Revenue from investments (other than special dividends), including taxes deducted at source, is included in revenue by reference to the date on which the investment is quoted ex-dividend, or where no ex-dividend date is quoted, when the Company's right to receive payment is established. Franked investment income is stated net of the relevant tax credit. Other income includes any taxes deducted at source. Special dividends are credited to capital or revenue, according to the circumstances. Scrip dividends are treated as unfranked investment income; any excess in value of the shares received over the amount of the cash dividend is recognised as a capital item in the Statement of Comprehensive Income.

(d) Expenses

The management and performance fees are allocated one hundred percent to revenue in the Statement of Comprehensive Income. All other expenses are charged to revenue except where they directly relate to the acquisition or disposal of an investment, in which case they are added to the cost of the investment or deducted from the sale proceeds.

(e) Dividends Payable to Shareholders

Dividends payable to shareholders are accounted for in the period in which they are approved by the Board. Dividends payable to shareholders are recognised in the Statement of Changes in Net Equity when they are paid.

(f) Cash and Cash Equivalents

Cash comprises cash on hand and U.S. Treasury Bills.

(g) Other Current Assets

Current assets other than cash and cash equivalents are derecognised when the Company's right to the asset is discharged, cancelled, or has expired.

(h) Liabilities

Liabilities are derecognised when the obligation is discharged, cancelled or has expired.

(g) Statement of estimation uncertainty

In the application of the Company's accounting policies, the Portfolio Manager is required to make judgements, estimates, and assumptions about carrying values of assets and liabilities that are not always readily apparent from other sources. The estimates and associated assumptions are based on historical experience and other factors that are considered to be relevant. Actual results may vary from these estimates. There have been no significant judgements, estimates, or assumptions for this report.

3 Investments

Investments have been designated upon initial recognition at fair value through profit or loss. Investments are recognised and de-recognised at trade date where a purchase or sale is under a contract whose terms require delivery within the time frame established by the market concerned, and are initially measured at fair value. Subsequent to initial recognition, investments are valued at fair value using the closing price of the valuation date. Purchase and sales of investments are accounted for at trade date plus one.

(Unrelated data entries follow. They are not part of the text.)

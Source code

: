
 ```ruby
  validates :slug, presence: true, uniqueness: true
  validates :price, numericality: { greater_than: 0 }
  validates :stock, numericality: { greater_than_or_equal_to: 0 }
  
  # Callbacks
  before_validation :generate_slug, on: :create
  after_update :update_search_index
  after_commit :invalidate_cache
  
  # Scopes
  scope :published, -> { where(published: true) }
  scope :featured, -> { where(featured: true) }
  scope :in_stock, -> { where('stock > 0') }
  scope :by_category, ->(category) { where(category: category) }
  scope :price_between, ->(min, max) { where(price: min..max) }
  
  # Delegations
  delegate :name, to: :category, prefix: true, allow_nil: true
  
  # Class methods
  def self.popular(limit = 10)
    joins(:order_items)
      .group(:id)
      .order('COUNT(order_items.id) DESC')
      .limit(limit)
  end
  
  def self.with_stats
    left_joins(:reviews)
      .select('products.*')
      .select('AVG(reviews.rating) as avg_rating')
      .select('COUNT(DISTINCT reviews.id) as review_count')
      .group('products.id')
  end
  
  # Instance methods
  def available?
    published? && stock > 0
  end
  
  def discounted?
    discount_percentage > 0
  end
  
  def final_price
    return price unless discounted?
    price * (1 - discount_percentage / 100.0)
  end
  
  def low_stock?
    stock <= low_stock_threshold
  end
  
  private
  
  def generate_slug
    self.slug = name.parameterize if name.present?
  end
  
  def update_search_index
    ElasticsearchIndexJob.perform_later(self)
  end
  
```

Investments at fair value through profit or loss As at
30 November
2017
\$000
Opening valuation -
Opening unrealised gains/(losses)
on investments
-
Opening cost -
Add: additions at cost 166,218
Less: disposals at cost (103,218)
Closing cost 63,000
Closing unrealised gains/(losses) on investments (376)
Closing valuation 62,624

Fair value hierarchy

The Company has adopted the 'Amendments to IFRS 13 – Fair value measurement', where an entity is required to classify fair value measurements using a fair value hierarchy that reflects the significance of the inputs used in making the measurements. The fair value hierarchy shall have the following levels:

  • Level 1 The unadjusted quoted price in an active market for identical assets or liabilities that the entity can access at the measurement date.
  • Level 2 Inputs other than quoted prices included within Level 1 that are observable, i.e., developed using market data, for the asset or liability, either directly or indirectly.
  • Level 3 Inputs are unobservable, i.e., for which market data is unavailable, for the asset or liability.

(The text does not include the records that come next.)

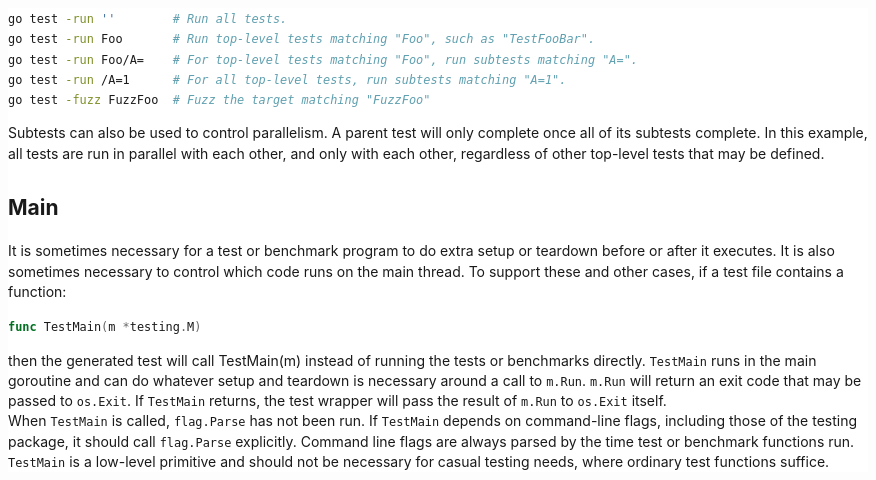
 ```bash
go test -run ''        # Run all tests.
go test -run Foo       # Run top-level tests matching "Foo", such as "TestFooBar".
go test -run Foo/A=    # For top-level tests matching "Foo", run subtests matching "A=".
go test -run /A=1      # For all top-level tests, run subtests matching "A=1".
go test -fuzz FuzzFoo  # Fuzz the target matching "FuzzFoo"
```

Subtests can also be used to control parallelism. A parent test will only 
complete once all of its subtests complete. In this example, all tests are
run in parallel with each other, and only with each other, regardless of 
other top-level tests that may be defined.  

## Main
It is sometimes necessary for a test or benchmark program to do extra setup
or teardown before or after it executes. It is also sometimes necessary to
control which code runs on the main thread. To support these and other 
cases, if a test file contains a function:  

```go
func TestMain(m *testing.M)
```

then the generated test will call TestMain(m) instead of running the tests
or benchmarks directly. `TestMain` runs in the main goroutine and can do 
whatever setup and teardown is necessary around a call to `m.Run`. `m.Run`
will return an exit code that may be passed to `os.Exit`. If `TestMain` 
returns, the test wrapper will pass the result of `m.Run` to `os.Exit` 
itself.  
When `TestMain` is called, `flag.Parse` has not been run. If `TestMain` 
depends on command-line flags, including those of the testing package, it 
should call `flag.Parse` explicitly. Command line flags are always parsed 
by the time test or benchmark functions run.  
`TestMain` is a low-level primitive and should not be necessary for casual 
testing needs, where ordinary test functions suffice.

The financial assets measured at fair value through profit or loss in the financial statements are grouped into the fair value hierarchy as follows:

As at 30 November 2017
Level 1
\$000
Level 2
\$000
Level 3
\$000
Total
\$000
Financial assets at fair value through profit or loss
Quoted equities 63,030 - - 63,030
Contracts for difference (unrealised loss) - (406) - (406)
Net fair value 63,030 (406) - 62,624

4 Income and Gains on Investments

As at
30 November 2017
\$000
Income
Net income from operations (343)
Total (343)
Net gains/(losses) on investments
Unrealised losses on investments (376)
Realised gains on investments 466
Total 90

5 Financial Instruments and Associated Risks

The Directors are ultimately responsible for identifying and controlling the risks inherent in the Company's activities, which are managed through ongoing communications, monitoring, risk limits, and other controls. The day to day management of the risks affecting the Company have been delegated to the AIFM and the Portfolio Manager.

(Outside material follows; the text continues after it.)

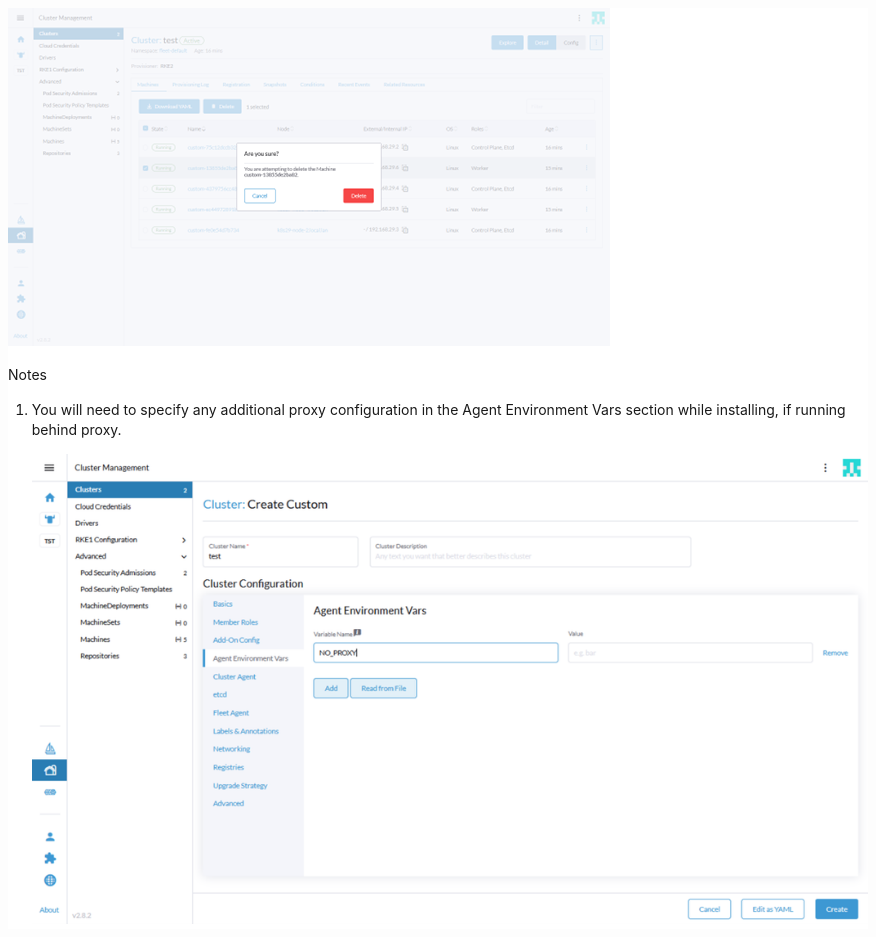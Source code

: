    ![](images/rke2-install/20.png)

Notes

1.  You will need to specify any additional proxy configuration in the Agent Environment Vars section while installing, if running behind proxy.

    ![](images/rke2-install/21.png)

The Company has no employees. Whilst the Company and the Portfolio Manager have taken steps to establish and maintain adequate procedures and controls, in order to enable the Company to comply with its obligations the Company has outsourced operations functions to third parties, which include

Computershare Investor Services Plc (registrar and receiving agent), State Street Bank and Trust Company, London Branch (custodian and administrator), State Street Trustees Limited (depositary), and Maitland Administration Services Ltd (Company secretary). Failure by any service provider to carry out its obligations to the Company in accordance with the terms of its appointment or the termination of these agreements may have a material adverse effect on the Company's financial condition, business, prospects and results of operations and, consequently, the NAV and/or the market price of the Shares.

The principal risks and uncertainties that could have a material impact of the Company's performance have not changed from those outlined in detail on pages 22 to 37 of the Company's Prospectus dated 15 July 2017, available on the Company's website, http://gabelli.co.uk/. These risks include:

  • (i) The Company is a newly formed company with no operating history. No historical financial statements or other meaningful operating or financial data upon which prospective investors may base an evaluation of the likely performance of the Company have been prepared. An investment in the Company is therefore subject to all the risks and uncertainties associated with a new business.
  • (ii) There can be no guarantee that the Company will achieve its investment objective or that investors will get back the full value of their investment. There is no assurance that any appreciation in the value of the Shares will occur or that the investment objective of the Company will be achieved. The value of investments and the income derived therefrom may fall as well as rise and investors may not recoup the original amount invested in the Company.
  • (iii) The Company has no employees and all of the Directors have been appointed on a nonexecutive basis. Whilst the Company has taken all reasonable steps to establish and maintain adequate procedures, systems and controls to enable it to comply with its obligations, the Company is reliant upon the performance of third party service providers for some of its functions.
  • (iv) Misconduct or misrepresentations by employees of the Portfolio Manager or other third party service providers could cause significant losses to the Company. Employee misconduct may include binding the Company to transactions that exceed authorised limits or unauthorised trading activities. Losses could also result from actions by third party service providers, including, without limitation, failing to recognise trades or misappropriating assets.
  • (v) The principal investment risk associated with the Company's arbitrage investments is that some of the proposed transactions in which the Company invests may be renegotiated, terminated or involve a longer time frame than originally contemplated, in which case the Company may realise losses.
  • (vi) At the sole discretion of the Portfolio Manager, the Company may use leverage as part of its investment programme. It is anticipated that the Company will structurally gear and use tactical leverage or portfolio borrowings in an amount (calculated at the time of draw down) of approximately 2 times the Net Asset Value, subject to maximum gearing of 2.5 times the Net Asset Value. The Company may use such borrowings to seek to enhance investment returns. While the use of borrowings should enhance the total return on the Shares when the return on the Company's underlying assets is rising and exceeds the cost of borrowing, it will have the opposite effect when the return on the Company's underlying assets is falling or rising at a lower

rate than the cost of borrowing, reducing the total return on the Shares. As a result, the use of borrowings by the Company may increase the volatility of the Net Asset Value per Share and the market price of the Shares.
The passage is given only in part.